* _ASSIGNED TASK_:
Please return every line of the records that contains the word "single".

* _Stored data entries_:
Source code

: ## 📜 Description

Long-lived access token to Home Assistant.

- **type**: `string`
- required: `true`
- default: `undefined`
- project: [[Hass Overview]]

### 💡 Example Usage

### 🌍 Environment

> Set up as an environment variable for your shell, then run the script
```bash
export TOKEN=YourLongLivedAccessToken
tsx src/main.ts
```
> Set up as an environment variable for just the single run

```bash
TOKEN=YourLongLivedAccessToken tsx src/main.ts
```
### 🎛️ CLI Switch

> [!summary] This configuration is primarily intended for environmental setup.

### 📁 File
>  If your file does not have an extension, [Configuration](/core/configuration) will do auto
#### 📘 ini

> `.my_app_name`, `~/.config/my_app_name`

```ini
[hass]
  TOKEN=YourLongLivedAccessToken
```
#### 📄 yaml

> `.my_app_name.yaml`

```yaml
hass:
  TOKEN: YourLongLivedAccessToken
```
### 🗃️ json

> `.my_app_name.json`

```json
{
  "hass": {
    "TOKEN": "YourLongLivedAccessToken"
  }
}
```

...

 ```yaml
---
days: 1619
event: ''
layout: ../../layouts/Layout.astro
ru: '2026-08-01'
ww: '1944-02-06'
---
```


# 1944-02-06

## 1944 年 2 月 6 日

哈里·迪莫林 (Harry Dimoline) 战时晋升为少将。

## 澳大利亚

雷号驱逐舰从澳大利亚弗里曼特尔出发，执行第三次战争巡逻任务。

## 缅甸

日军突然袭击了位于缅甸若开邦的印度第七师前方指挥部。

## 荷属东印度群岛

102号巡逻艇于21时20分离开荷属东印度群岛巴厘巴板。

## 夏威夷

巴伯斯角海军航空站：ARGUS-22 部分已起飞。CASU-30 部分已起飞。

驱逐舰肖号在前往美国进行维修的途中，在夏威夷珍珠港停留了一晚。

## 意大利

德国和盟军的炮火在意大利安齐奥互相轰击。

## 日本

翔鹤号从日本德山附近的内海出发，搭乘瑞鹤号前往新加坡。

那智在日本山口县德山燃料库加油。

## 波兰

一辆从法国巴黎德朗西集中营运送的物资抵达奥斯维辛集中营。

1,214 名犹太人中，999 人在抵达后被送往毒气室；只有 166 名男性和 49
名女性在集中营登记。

...

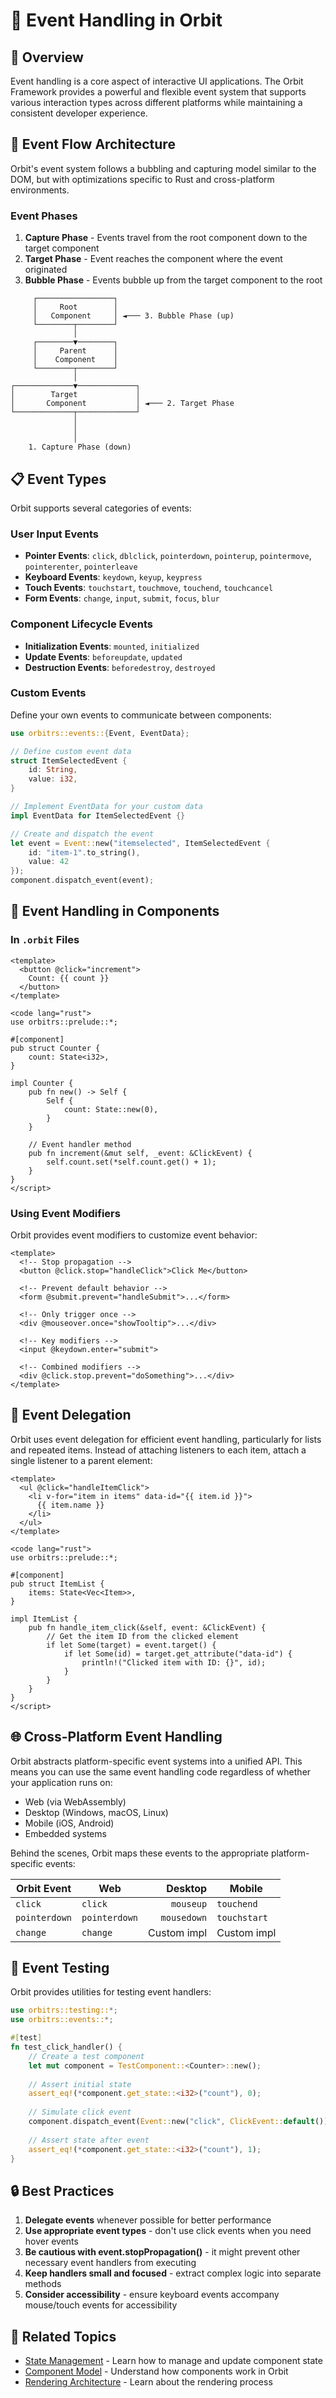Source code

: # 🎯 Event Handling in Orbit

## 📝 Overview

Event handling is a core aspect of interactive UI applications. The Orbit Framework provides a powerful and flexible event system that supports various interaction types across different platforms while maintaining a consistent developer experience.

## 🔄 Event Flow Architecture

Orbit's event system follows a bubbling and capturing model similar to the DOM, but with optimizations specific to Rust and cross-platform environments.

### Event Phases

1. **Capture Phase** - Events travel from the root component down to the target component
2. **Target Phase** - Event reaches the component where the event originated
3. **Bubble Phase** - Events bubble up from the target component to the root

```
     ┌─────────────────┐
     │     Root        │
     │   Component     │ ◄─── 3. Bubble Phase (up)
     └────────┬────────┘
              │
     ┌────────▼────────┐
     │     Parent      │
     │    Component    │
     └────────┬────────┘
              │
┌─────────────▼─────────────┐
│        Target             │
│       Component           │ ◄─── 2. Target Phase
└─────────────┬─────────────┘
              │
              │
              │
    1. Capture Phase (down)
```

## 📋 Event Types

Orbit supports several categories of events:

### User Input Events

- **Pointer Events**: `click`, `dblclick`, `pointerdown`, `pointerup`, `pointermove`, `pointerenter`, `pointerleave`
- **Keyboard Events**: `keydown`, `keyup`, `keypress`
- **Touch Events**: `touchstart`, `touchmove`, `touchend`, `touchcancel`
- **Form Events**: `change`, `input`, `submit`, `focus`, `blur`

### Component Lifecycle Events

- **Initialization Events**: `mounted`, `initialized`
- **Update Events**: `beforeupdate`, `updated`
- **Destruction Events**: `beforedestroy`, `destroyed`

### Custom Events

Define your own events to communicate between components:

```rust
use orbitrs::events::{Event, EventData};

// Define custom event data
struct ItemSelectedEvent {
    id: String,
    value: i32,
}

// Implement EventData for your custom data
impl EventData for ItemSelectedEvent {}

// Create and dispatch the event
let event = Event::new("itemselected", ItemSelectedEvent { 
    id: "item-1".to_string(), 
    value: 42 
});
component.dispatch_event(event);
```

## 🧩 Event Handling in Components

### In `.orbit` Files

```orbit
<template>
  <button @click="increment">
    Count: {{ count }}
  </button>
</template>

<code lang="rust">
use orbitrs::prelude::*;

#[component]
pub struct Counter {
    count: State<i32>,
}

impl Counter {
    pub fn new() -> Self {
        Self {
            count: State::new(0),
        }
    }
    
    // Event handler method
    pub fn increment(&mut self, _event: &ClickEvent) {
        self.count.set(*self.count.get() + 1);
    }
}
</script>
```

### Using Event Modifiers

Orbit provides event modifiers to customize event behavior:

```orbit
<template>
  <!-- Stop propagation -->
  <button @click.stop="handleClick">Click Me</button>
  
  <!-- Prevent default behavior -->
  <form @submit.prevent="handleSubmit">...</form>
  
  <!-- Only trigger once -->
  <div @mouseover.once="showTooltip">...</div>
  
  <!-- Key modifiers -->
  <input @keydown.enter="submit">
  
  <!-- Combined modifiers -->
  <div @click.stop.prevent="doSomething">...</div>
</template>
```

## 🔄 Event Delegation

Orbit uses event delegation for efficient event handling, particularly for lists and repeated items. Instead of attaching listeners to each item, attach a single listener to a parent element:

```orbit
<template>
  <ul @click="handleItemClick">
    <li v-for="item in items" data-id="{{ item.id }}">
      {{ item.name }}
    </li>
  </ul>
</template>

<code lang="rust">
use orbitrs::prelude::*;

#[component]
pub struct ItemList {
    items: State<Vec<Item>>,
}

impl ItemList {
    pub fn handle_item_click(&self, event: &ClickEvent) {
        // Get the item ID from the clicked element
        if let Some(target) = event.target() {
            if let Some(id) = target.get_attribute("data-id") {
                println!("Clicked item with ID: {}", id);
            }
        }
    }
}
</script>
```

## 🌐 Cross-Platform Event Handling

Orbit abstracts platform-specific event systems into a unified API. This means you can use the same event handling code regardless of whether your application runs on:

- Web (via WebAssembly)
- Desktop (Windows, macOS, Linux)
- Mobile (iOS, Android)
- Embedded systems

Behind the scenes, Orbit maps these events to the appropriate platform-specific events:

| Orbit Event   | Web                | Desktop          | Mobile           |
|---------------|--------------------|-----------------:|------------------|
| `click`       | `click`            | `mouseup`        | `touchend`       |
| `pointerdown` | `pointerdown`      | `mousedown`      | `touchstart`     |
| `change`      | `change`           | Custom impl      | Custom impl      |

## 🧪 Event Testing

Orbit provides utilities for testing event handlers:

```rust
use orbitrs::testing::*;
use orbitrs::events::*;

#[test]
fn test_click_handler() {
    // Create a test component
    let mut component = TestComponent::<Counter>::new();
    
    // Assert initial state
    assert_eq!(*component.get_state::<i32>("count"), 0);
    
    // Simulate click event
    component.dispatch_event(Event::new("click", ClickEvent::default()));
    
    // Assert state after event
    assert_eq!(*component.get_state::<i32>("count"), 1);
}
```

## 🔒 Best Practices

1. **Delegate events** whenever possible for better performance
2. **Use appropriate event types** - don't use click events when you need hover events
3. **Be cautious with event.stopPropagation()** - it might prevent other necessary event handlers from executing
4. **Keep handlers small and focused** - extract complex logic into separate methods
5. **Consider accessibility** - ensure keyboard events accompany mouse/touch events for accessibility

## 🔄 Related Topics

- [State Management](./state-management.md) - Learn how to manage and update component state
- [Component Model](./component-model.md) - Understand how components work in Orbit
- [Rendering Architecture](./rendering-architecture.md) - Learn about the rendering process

* _PROBLEM SOLUTION_:
> Set up as an environment variable for just the single run
Orbit uses event delegation for efficient event handling, particularly for lists and repeated items. Instead of attaching listeners to each item, attach a single listener to a parent element:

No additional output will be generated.